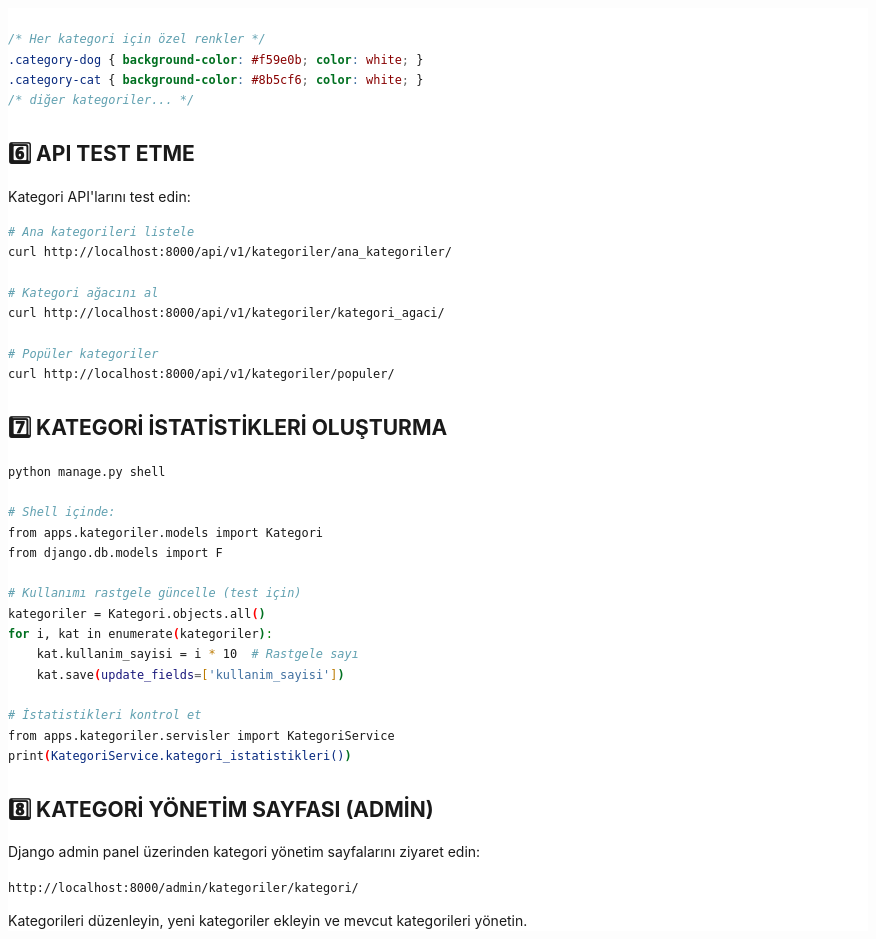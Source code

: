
 ```css

/* Her kategori için özel renkler */
.category-dog { background-color: #f59e0b; color: white; }
.category-cat { background-color: #8b5cf6; color: white; }
/* diğer kategoriler... */
```

## 6️⃣ API TEST ETME

Kategori API'larını test edin:

```bash
# Ana kategorileri listele
curl http://localhost:8000/api/v1/kategoriler/ana_kategoriler/

# Kategori ağacını al
curl http://localhost:8000/api/v1/kategoriler/kategori_agaci/

# Popüler kategoriler
curl http://localhost:8000/api/v1/kategoriler/populer/
```

## 7️⃣ KATEGORİ İSTATİSTİKLERİ OLUŞTURMA

```bash
python manage.py shell

# Shell içinde:
from apps.kategoriler.models import Kategori
from django.db.models import F

# Kullanımı rastgele güncelle (test için)
kategoriler = Kategori.objects.all()
for i, kat in enumerate(kategoriler):
    kat.kullanim_sayisi = i * 10  # Rastgele sayı
    kat.save(update_fields=['kullanim_sayisi'])

# İstatistikleri kontrol et
from apps.kategoriler.servisler import KategoriService
print(KategoriService.kategori_istatistikleri())
```

## 8️⃣ KATEGORİ YÖNETİM SAYFASI (ADMİN)

Django admin panel üzerinden kategori yönetim sayfalarını ziyaret edin:

```
http://localhost:8000/admin/kategoriler/kategori/
```

Kategorileri düzenleyin, yeni kategoriler ekleyin ve mevcut kategorileri yönetin.

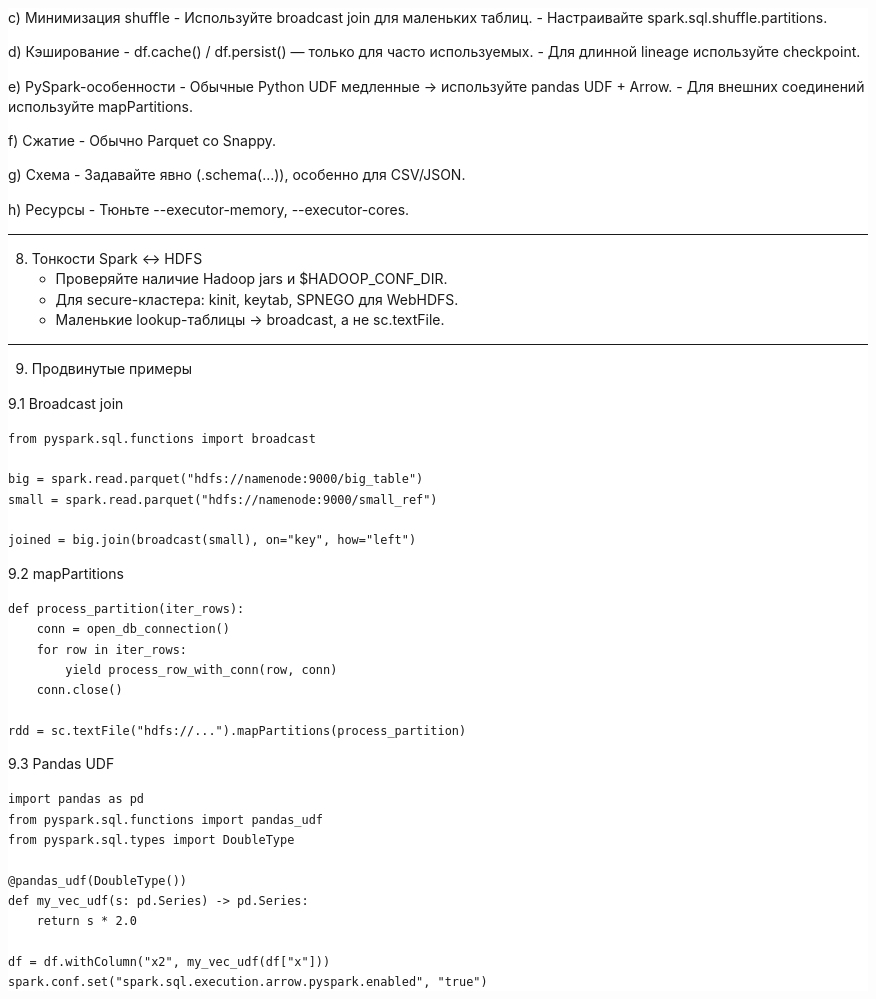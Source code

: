c) Минимизация shuffle
	-	Используйте broadcast join для маленьких таблиц.
	-	Настраивайте spark.sql.shuffle.partitions.

d) Кэширование
	-	df.cache() / df.persist() — только для часто используемых.
	-	Для длинной lineage используйте checkpoint.

e) PySpark-особенности
	-	Обычные Python UDF медленные → используйте pandas UDF + Arrow.
	-	Для внешних соединений используйте mapPartitions.

f) Сжатие
	-	Обычно Parquet со Snappy.

g) Схема
	-	Задавайте явно (.schema(...)), особенно для CSV/JSON.

h) Ресурсы
	-	Тюньте --executor-memory, --executor-cores.

---

8. Тонкости Spark ↔ HDFS
	-	Проверяйте наличие Hadoop jars и $HADOOP_CONF_DIR.
	-	Для secure-кластера: kinit, keytab, SPNEGO для WebHDFS.
	-	Маленькие lookup-таблицы → broadcast, а не sc.textFile.

---

9. Продвинутые примеры

9.1 Broadcast join
```
from pyspark.sql.functions import broadcast

big = spark.read.parquet("hdfs://namenode:9000/big_table")
small = spark.read.parquet("hdfs://namenode:9000/small_ref")

joined = big.join(broadcast(small), on="key", how="left")
```
9.2 mapPartitions
```
def process_partition(iter_rows):
    conn = open_db_connection()
    for row in iter_rows:
        yield process_row_with_conn(row, conn)
    conn.close()

rdd = sc.textFile("hdfs://...").mapPartitions(process_partition)
```
9.3 Pandas UDF
```
import pandas as pd
from pyspark.sql.functions import pandas_udf
from pyspark.sql.types import DoubleType

@pandas_udf(DoubleType())
def my_vec_udf(s: pd.Series) -> pd.Series:
    return s * 2.0

df = df.withColumn("x2", my_vec_udf(df["x"]))
spark.conf.set("spark.sql.execution.arrow.pyspark.enabled", "true")
```
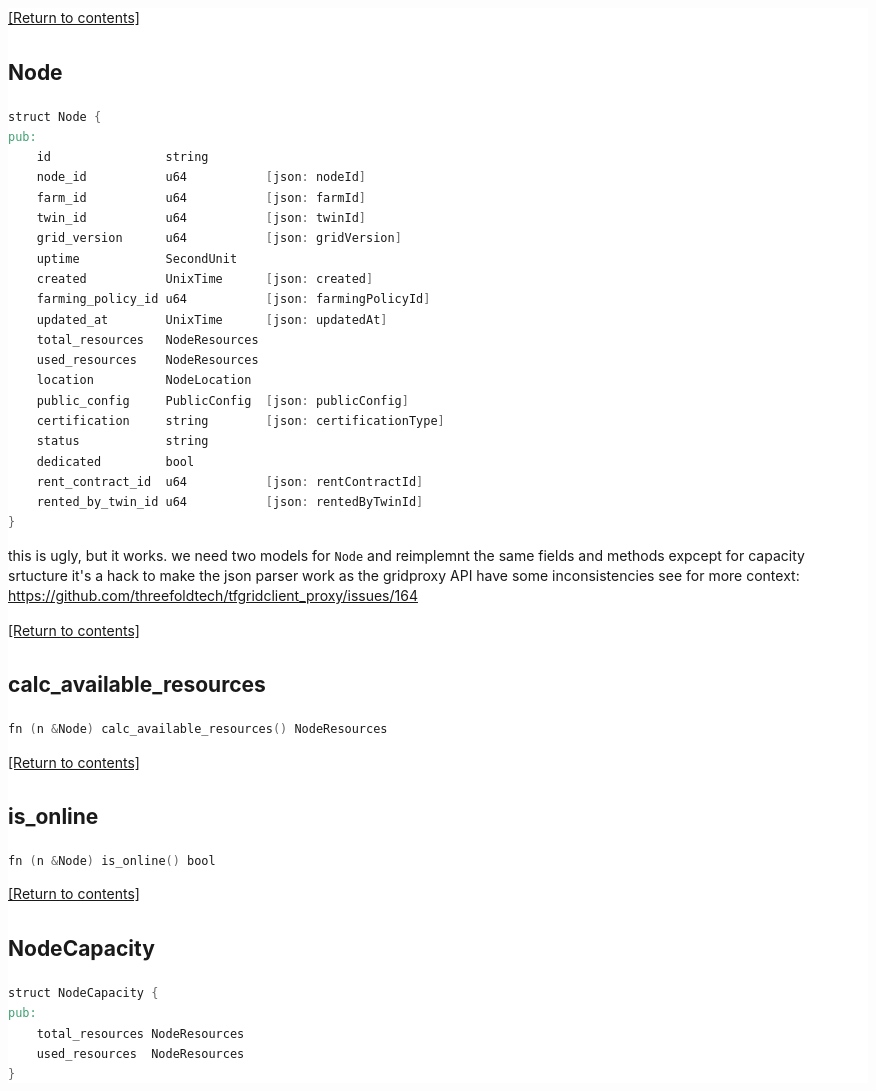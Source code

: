 
[[Return to contents]](#Contents)

## Node
```v
struct Node {
pub:
	id                string
	node_id           u64           [json: nodeId]
	farm_id           u64           [json: farmId]
	twin_id           u64           [json: twinId]
	grid_version      u64           [json: gridVersion]
	uptime            SecondUnit
	created           UnixTime      [json: created]
	farming_policy_id u64           [json: farmingPolicyId]
	updated_at        UnixTime      [json: updatedAt]
	total_resources   NodeResources
	used_resources    NodeResources
	location          NodeLocation
	public_config     PublicConfig  [json: publicConfig]
	certification     string        [json: certificationType]
	status            string
	dedicated         bool
	rent_contract_id  u64           [json: rentContractId]
	rented_by_twin_id u64           [json: rentedByTwinId]
}
```

this is ugly, but it works. we need two models for `Node` and reimplemnt the same fields and methods expcept for capacity srtucture it's a hack to make the json parser work as the gridproxy API have some inconsistencies see for more context: https://github.com/threefoldtech/tfgridclient_proxy/issues/164

[[Return to contents]](#Contents)

## calc_available_resources
```v
fn (n &Node) calc_available_resources() NodeResources
```


[[Return to contents]](#Contents)

## is_online
```v
fn (n &Node) is_online() bool
```


[[Return to contents]](#Contents)

## NodeCapacity
```v
struct NodeCapacity {
pub:
	total_resources NodeResources
	used_resources  NodeResources
}
```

──────────────────────────────

§ **Work instructions**: Pull out all lines from the entries above in which the word "kategorileri" appears.

§ **Expected output**:
# Ana kategorileri listele
Kategorileri düzenleyin, yeni kategoriler ekleyin ve mevcut kategorileri yönetin.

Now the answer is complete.